Instructions for the task
Each entry needs to be duplicated exactly.

-- Opening Marker --

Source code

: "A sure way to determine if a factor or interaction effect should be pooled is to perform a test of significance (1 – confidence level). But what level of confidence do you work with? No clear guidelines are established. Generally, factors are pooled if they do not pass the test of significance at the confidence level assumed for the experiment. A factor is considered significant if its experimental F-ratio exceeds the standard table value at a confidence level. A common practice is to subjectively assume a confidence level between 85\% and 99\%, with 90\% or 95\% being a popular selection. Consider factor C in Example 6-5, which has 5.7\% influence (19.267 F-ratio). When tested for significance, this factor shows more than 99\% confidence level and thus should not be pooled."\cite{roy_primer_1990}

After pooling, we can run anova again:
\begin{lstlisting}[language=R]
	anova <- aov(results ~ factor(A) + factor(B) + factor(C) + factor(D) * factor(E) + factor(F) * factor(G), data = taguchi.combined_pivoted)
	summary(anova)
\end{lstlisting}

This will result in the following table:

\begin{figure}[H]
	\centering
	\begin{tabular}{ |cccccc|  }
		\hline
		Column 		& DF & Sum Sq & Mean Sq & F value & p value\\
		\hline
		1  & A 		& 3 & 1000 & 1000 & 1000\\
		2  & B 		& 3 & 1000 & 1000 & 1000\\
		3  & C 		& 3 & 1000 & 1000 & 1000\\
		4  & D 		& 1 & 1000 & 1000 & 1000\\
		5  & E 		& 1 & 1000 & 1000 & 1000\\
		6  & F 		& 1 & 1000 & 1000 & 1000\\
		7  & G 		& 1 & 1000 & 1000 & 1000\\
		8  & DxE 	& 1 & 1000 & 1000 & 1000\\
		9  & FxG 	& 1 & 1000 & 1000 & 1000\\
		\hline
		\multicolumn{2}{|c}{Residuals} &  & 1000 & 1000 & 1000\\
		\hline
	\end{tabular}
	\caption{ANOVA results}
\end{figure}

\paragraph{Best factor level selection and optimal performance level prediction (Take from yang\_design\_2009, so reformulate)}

-- Closing Marker --

Solution to the exercise
Source code

: "A sure way to determine if a factor or interaction effect should be pooled is to perform a test of significance (1 – confidence level). But what level of confidence do you work with? No clear guidelines are established. Generally, factors are pooled if they do not pass the test of significance at the confidence level assumed for the experiment. A factor is considered significant if its experimental F-ratio exceeds the standard table value at a confidence level. A common practice is to subjectively assume a confidence level between 85\% and 99\%, with 90\% or 95\% being a popular selection. Consider factor C in Example 6-5, which has 5.7\% influence (19.267 F-ratio). When tested for significance, this factor shows more than 99\% confidence level and thus should not be pooled."\cite{roy_primer_1990}

After pooling, we can run anova again:
\begin{lstlisting}[language=R]
	anova <- aov(results ~ factor(A) + factor(B) + factor(C) + factor(D) * factor(E) + factor(F) * factor(G), data = taguchi.combined_pivoted)
	summary(anova)
\end{lstlisting}

This will result in the following table:

\begin{figure}[H]
	\centering
	\begin{tabular}{ |cccccc|  }
		\hline
		Column 		& DF & Sum Sq & Mean Sq & F value & p value\\
		\hline
		1  & A 		& 3 & 1000 & 1000 & 1000\\
		2  & B 		& 3 & 1000 & 1000 & 1000\\
		3  & C 		& 3 & 1000 & 1000 & 1000\\
		4  & D 		& 1 & 1000 & 1000 & 1000\\
		5  & E 		& 1 & 1000 & 1000 & 1000\\
		6  & F 		& 1 & 1000 & 1000 & 1000\\
		7  & G 		& 1 & 1000 & 1000 & 1000\\
		8  & DxE 	& 1 & 1000 & 1000 & 1000\\
		9  & FxG 	& 1 & 1000 & 1000 & 1000\\
		\hline
		\multicolumn{2}{|c}{Residuals} &  & 1000 & 1000 & 1000\\
		\hline
	\end{tabular}
	\caption{ANOVA results}
\end{figure}

\paragraph{Best factor level selection and optimal performance level prediction (Take from yang\_design\_2009, so reformulate)}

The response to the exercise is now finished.